For me, the tech stories of 2017 turned out not to be really tech stories at all. Mostly they were about politics, as the non-tech world woke up to the fact that this digital stuff really affected them. As, for example, when they realised that for a mere $30,000 the Russians could beam subtle political messages to as many as 126 million US voters in an election year without anyone (including Facebook) apparently noticing. Or when big consumer brands suddenly realised that it wasn’t a good idea to have their ads running on YouTube alongside beheading or white supremacist videos. Or when parents woke up to the fact that not everything running on the YouTube Kids channel was wholesome or harmless.

That people were so surprised by these discoveries suggests that the perceptual time lag between technological change and public awareness is longer than we had supposed. The internet, after all, is more than four decades old. For the first 20 years of its existence, cyberspace and the physical world were parallel universes. One was a virtual space with no crime, warfare, violence, politics, espionage or government regulation; the other was exactly the opposite. But from about 1993 onwards (when the web began to take off) things changed, and the two universes merged to produce the networked world we now inhabit – a place where it no longer makes sense to distinguish between offline and online activity. It’s all just stuff that happens. The technical has become social.

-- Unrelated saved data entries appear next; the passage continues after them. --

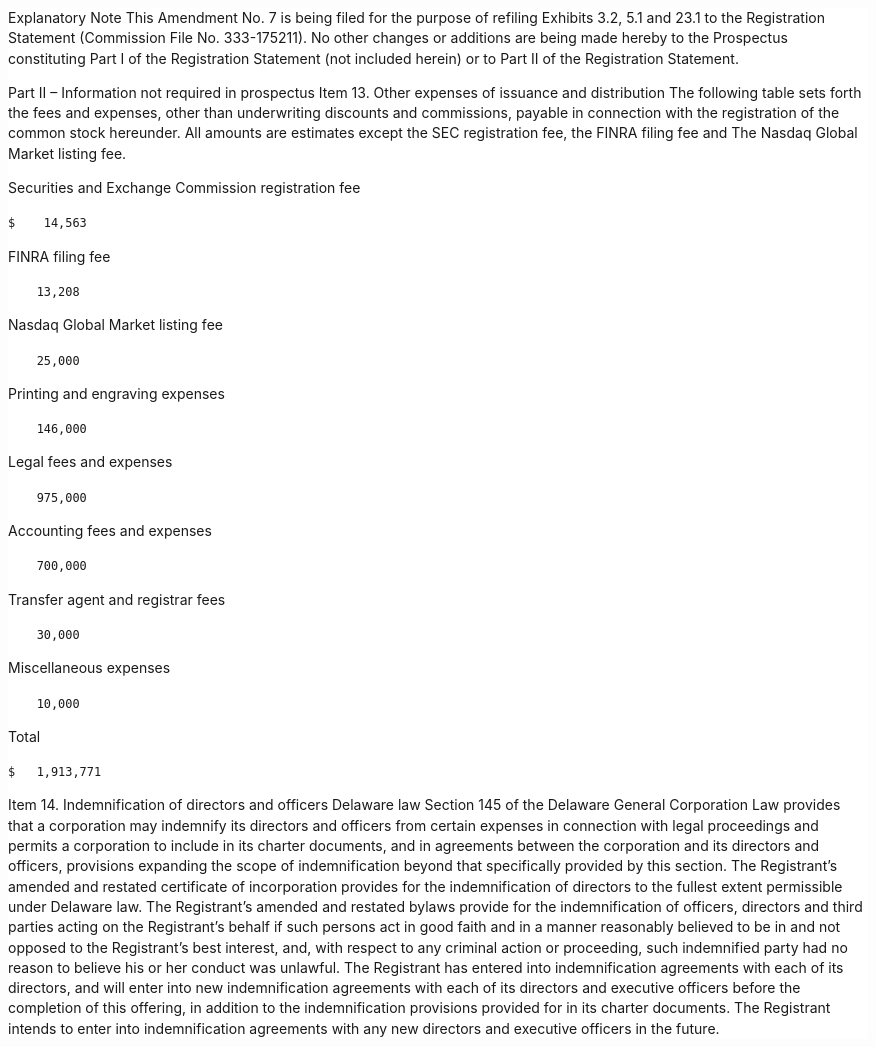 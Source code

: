  
 
Explanatory Note
This Amendment No. 7 is being filed for the purpose of refiling Exhibits 3.2, 5.1 and 23.1 to the Registration Statement (Commission File No. 333-175211). No other changes or additions are being made hereby to the Prospectus constituting Part I of the Registration Statement (not included herein) or to Part II of the Registration Statement.
  
 
 
Part II – Information not required in prospectus
Item 13. Other expenses of issuance and distribution
The following table sets forth the fees and expenses, other than underwriting discounts and commissions, payable in connection with the registration of the common stock hereunder. All amounts are estimates except the SEC registration fee, the FINRA filing fee and The Nasdaq Global Market listing fee.
 
Securities and Exchange Commission registration fee

  	$	 14,563	  
FINRA filing fee

  	 	13,208	  
Nasdaq Global Market listing fee

  	 	25,000	  
Printing and engraving expenses

  	 	146,000	  
Legal fees and expenses

  	 	975,000	  
Accounting fees and expenses

  	 	700,000	  
Transfer agent and registrar fees

  	 	30,000	  
Miscellaneous expenses

  	 	10,000	  
  	
 

 

 
Total

  	$	1,913,771	  
  	
 

 

 
Item 14. Indemnification of directors and officers
Delaware law
Section 145 of the Delaware General Corporation Law provides that a corporation may indemnify its directors and officers from certain expenses in connection with legal proceedings and permits a corporation to include in its charter documents, and in agreements between the corporation and its directors and officers, provisions expanding the scope of indemnification beyond that specifically provided by this section.
The Registrant’s amended and restated certificate of incorporation provides for the indemnification of directors to the fullest extent permissible under Delaware law.
The Registrant’s amended and restated bylaws provide for the indemnification of officers, directors and third parties acting on the Registrant’s behalf if such persons act in good faith and in a manner reasonably believed to be in and not opposed to the Registrant’s best interest, and, with respect to any criminal action or proceeding, such indemnified party had no reason to believe his or her conduct was unlawful.
The Registrant has entered into indemnification agreements with each of its directors, and will enter into new indemnification agreements with each of its directors and executive officers before the completion of this offering, in addition to the indemnification provisions provided for in its charter documents. The Registrant intends to enter into indemnification agreements with any new directors and executive officers in the future.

Given that, we would expect to see new kinds of literature emerging, composed not by techies celebrating the wonders of digital technology but by writers puzzled or disturbed by what it’s doing to society, or by people who are on the receiving end of the disruption. We need something like Humphrey Jennings’s wonderful compendium Pandaemonium: The Coming of the Machine as Seen by Contemporary Observers, 1660-1885, which gave us such a vivid impression of how people experienced the first industrial revolution.

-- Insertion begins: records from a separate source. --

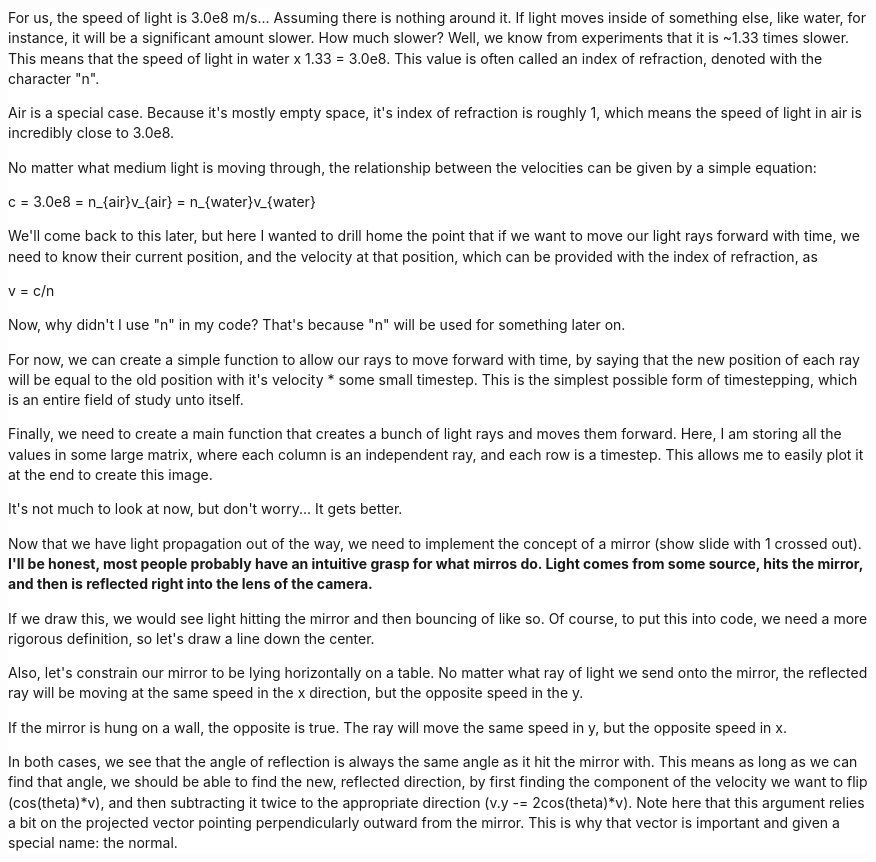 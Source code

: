 For us, the speed of light is 3.0e8 m/s... Assuming there is nothing around it.
If light moves inside of something else, like water, for instance, it will be a significant amount slower.
How much slower?
Well, we know from experiments that it is ~1.33 times slower.
This means that the speed of light in water x 1.33 = 3.0e8.
This value is often called an index of refraction, denoted with the character "n".

Air is a special case. Because it's mostly empty space, it's index of refraction is roughly 1, which means the speed of light in air is incredibly close to 3.0e8.

No matter what medium light is moving through, the relationship between the velocities can be given by a simple equation:

c = 3.0e8 = n_{air}v_{air} = n_{water}v_{water}

We'll come back to this later, but here I wanted to drill home the point that if we want to move our light rays forward with time, we need to know their current position, and the velocity at that position, which can be provided with the index of refraction, as

v = c/n

Now, why didn't I use "n" in my code? That's because "n" will be used for something later on.

For now, we can create a simple function to allow our rays to move forward with time, by saying that the new position of each ray will be equal to the old position with it's velocity * some small timestep.
This is the simplest possible form of timestepping, which is an entire field of study unto itself.

Finally, we need to create a main function that creates a bunch of light rays and moves them forward.
Here, I am storing all the values in some large matrix, where each column is an independent ray, and each row is a timestep.
This allows me to easily plot it at the end to create this image.

It's not much to look at now, but don't worry... It gets better.

Now that we have light propagation out of the way, we need to implement the concept of a mirror (show slide with 1 crossed out).
**I'll be honest, most people probably have an intuitive grasp for what mirros do. Light comes from some source, hits the mirror, and then is reflected right into the lens of the camera.**

If we draw this, we would see light hitting the mirror and then bouncing of like so.
Of course, to put this into code, we need a more rigorous definition, so let's draw a line down the center.

Also, let's constrain our mirror to be lying horizontally on a table. No matter what ray of light we send onto the mirror, the reflected ray will be moving at the same speed in the x direction, but the opposite speed in the y.

If the mirror is hung on a wall, the opposite is true. The ray will move the same speed in y, but the opposite speed in x.

In both cases, we see that the angle of reflection is always the same angle as it hit the mirror with.
This means as long as we can find that angle, we should be able to find the new, reflected direction, by first finding the component of the velocity we want to flip (cos(theta)*v), and then subtracting it twice to the appropriate direction (v.y -= 2cos(theta)*v).
Note here that this argument relies a bit on the projected vector pointing perpendicularly outward from the mirror.
This is why that vector is important and given a special name: the normal.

Two marvellous essays appeared this year that suggest promising stirrings in our own literary undergrowth. Both are by workers in the so-called gig economy. Jaime Christley is an Uber driver in New York and his A Day in the Uber Life provides a riveting insight into what it’s like to be managed by an algorithm in a merciless world. He’s a former yellow cab driver who switched to Uber, and his account of the coming of the Silicon Valley barbarians has echoes of Tom Wolfe and Hunter S Thompson in their heydays.

“Management panicked because we were all independents, and could walk away with absolutely no advance notice. Handmade signs and photocopied news articles, taped up by the management, started to appear around the office and waiting areas, bad-mouthing Uber for unfair practices. The morning dispatcher who glared at you every day, just for living, suddenly was all smiles, cracking jokes. You started getting newer cars with low miles, not the junkers that had fun features like ripped seat belts and trunks that don’t open. There were two or three other employees around the garage, hard guys from the bad old days who’d rather be framed for murder than treat hacks with an iota of human respect. Because they wouldn’t change their ways, well, one day you noticed you hadn’t seen so-and-so for a couple of weeks. They vanished like political dissidents under an authoritarian regime.”

The other writer, Sam Riches, is a bike courier in Toronto working for a Deliveroo-type algorithm. Like Christley, he writes taut conversational prose in which the humiliation of gig employment hisses like a firehose forced through a very narrow aperture. Here he is, for example, in What Being a Bike Courier Taught Me About Our Broken Economy: “I wonder what happens when someone orders a pizza. A pizza won’t fit in the delivery bag. I figure there has to be something in the algorithm, something built into the app, that funnels pizza orders to those with vehicles. Then I get a call. It’s a pizza delivery. At the restaurant, a server hands me two bags of food and a cartoonishly large pizza box. ‘I’ll let you figure that out,’ he says.

“I push my bike along the busy sidewalk, trying to get back on to the road. I keep the pizza balanced across my handlebars. An older woman glares at me and shakes her head and clicks her tongue, tsk-tsking. I’m trying. I want to tell her, I’m trying.”

We need more of this, more challenges to the Orwellian cant of an industry in which renting out your spare bedroom makes you a part of the “sharing economy”, intrusive messages are described as “reaching out”, and humans getting paid two cents a time for vetting possibly pornographic images are called “Mechanical Turks”.

As Wittgenstein once put it, anything that can be said can be said clearly. So how about this as a New Year resolution: call a spade a spade, even when it’s digital?